Le Poète se mit alors à réciter un texte :
— « Un gouvernement fondé sur le principe de la bienveillance envers le peuple, semblable à celle d’un père envers ses enfants c’est-à-dire un gouvernement paternaliste, où donc les sujets, comme des enfants mineurs qui ne peuvent distinguer ce qui leur est véritablement utile ou nuisible, sont réduits au rôle simplement passif d’attendre du seul jugement du chef de l’État qu’il décide comment ils doivent être heureux, et de sa seule bonté qu’il veuille bien s’occuper de leur bonheur : un tel gouvernement est le plus grand despotisme qu’on puisse concevoir. »
— C’est de qui ça ?
— Kant, « Sur l’expression courante : c’est bon en théorie… », 1793.
— Oscar Wilde a dit la même chose en plus court : « Il est impossible de rendre les gens bons par décret parlementaire. »
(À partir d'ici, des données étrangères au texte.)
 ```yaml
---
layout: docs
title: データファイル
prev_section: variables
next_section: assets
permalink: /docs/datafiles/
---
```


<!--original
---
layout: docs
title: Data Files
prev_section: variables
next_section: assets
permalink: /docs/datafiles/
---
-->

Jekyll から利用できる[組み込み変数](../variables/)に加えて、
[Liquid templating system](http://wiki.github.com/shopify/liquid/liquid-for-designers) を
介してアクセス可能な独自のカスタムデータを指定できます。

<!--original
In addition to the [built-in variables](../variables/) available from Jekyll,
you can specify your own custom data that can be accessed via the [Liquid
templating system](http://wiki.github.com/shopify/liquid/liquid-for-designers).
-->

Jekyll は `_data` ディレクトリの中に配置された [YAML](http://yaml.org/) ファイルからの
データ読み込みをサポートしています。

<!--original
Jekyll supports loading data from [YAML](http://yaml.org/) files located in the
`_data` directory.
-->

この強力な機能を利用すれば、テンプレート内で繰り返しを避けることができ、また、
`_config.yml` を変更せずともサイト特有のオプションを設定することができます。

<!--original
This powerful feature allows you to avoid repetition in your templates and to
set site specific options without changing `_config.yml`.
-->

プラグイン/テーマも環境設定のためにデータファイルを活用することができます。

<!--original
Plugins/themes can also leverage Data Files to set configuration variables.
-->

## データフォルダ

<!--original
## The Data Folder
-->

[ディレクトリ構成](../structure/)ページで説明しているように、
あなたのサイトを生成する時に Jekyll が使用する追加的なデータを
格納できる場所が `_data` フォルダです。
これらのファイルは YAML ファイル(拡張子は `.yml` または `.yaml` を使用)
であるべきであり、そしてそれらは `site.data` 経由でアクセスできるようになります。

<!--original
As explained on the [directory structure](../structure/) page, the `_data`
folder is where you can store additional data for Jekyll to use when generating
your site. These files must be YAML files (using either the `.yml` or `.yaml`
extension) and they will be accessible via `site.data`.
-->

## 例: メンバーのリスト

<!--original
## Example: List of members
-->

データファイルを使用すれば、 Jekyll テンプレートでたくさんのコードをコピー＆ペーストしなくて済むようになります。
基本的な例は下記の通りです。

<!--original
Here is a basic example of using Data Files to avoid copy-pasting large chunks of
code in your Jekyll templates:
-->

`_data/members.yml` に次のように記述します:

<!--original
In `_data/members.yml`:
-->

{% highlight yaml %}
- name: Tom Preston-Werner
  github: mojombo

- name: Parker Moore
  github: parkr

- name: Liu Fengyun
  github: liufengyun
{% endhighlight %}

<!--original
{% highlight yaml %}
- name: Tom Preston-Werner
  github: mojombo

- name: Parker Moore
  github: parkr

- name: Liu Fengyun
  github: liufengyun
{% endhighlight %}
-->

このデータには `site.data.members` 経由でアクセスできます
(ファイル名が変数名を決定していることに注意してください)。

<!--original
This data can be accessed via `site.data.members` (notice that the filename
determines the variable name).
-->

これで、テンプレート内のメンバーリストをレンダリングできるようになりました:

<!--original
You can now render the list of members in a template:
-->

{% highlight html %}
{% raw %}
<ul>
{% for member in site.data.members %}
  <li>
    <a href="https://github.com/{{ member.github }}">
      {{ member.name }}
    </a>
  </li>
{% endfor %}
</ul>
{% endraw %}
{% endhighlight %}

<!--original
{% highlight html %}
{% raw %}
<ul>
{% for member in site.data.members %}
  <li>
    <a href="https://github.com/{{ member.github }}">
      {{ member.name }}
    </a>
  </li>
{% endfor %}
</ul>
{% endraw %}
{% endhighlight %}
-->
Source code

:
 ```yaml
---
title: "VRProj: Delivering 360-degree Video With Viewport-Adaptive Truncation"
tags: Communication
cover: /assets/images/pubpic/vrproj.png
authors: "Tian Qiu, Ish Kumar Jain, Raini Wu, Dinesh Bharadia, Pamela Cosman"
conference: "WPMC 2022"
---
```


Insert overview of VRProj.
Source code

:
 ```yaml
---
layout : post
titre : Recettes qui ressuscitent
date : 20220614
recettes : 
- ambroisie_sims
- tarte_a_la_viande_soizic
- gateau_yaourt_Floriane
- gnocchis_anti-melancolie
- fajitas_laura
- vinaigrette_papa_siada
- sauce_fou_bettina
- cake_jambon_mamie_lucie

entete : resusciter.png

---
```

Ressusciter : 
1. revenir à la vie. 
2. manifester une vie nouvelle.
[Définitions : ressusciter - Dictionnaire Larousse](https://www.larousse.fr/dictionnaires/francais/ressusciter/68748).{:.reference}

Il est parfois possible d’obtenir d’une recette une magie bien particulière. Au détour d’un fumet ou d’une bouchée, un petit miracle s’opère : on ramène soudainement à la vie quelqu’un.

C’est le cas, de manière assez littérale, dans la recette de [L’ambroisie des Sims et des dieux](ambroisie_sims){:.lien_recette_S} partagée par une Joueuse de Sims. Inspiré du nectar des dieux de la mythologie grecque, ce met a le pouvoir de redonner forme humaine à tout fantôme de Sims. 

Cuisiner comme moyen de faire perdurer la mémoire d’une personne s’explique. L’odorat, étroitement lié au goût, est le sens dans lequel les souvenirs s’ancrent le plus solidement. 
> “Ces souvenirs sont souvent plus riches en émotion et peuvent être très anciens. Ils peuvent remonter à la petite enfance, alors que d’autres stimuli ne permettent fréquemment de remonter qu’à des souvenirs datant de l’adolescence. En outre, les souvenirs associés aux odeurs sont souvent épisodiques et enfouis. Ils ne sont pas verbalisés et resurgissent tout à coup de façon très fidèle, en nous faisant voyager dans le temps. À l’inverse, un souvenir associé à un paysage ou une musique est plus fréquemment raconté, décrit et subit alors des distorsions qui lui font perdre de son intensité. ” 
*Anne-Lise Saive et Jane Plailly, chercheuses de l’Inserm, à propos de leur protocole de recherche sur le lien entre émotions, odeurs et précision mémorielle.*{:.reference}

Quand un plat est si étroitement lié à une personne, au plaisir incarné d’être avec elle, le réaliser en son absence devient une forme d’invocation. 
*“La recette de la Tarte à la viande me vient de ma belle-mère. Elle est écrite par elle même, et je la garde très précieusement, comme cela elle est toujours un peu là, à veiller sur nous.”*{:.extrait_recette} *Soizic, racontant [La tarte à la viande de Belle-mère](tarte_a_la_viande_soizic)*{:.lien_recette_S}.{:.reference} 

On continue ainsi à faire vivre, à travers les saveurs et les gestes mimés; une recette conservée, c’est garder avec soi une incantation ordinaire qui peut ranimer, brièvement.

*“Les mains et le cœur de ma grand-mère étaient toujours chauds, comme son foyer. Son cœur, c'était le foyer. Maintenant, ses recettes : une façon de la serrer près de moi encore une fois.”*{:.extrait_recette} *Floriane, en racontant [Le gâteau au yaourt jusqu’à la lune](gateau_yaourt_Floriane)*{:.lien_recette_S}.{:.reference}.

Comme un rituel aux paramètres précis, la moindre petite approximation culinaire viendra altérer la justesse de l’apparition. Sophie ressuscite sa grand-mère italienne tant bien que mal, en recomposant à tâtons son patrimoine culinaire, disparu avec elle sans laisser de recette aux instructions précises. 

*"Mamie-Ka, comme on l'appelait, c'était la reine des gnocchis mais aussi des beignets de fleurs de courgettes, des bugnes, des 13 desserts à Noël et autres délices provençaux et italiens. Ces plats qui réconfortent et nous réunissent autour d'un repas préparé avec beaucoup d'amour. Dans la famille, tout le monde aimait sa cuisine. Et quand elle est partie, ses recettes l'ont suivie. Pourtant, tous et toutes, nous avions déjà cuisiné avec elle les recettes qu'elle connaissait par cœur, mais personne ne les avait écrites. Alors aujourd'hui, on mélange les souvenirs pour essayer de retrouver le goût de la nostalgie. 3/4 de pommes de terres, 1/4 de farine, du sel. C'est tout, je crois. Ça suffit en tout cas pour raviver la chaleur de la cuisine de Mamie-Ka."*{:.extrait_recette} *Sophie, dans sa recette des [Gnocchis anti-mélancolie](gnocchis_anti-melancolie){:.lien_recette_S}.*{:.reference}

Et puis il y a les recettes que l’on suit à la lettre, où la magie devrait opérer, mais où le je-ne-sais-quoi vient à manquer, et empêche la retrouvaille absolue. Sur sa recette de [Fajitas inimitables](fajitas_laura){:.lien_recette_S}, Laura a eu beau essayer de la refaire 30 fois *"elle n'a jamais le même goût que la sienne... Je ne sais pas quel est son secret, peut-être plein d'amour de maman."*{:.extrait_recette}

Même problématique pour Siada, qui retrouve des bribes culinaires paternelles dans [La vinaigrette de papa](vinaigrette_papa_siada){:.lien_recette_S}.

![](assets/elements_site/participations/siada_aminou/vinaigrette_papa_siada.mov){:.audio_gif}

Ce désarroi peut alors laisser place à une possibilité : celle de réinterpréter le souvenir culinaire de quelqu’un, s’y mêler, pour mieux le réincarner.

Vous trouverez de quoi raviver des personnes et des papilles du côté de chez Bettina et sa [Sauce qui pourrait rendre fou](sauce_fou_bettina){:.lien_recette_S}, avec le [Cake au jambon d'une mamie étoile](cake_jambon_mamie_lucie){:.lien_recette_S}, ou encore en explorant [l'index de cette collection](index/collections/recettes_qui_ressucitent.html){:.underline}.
Bientôt un autre policier nous apporte une nouvelle barquette de bœuf-carottes réchauffé au micro-ondes. Ici le menu est le même tous les jours. Cela signifie qu’il est l’heure du dîner. La nuit est probablement tombée, dehors. Je refuse de toucher cette bouillie, je fais la grève de la faim. À ce moment-là, je suis encore persuadé que je vais dîner chez Lipp. Je n’ai pas encore eu affaire à Jean-Claude Marin.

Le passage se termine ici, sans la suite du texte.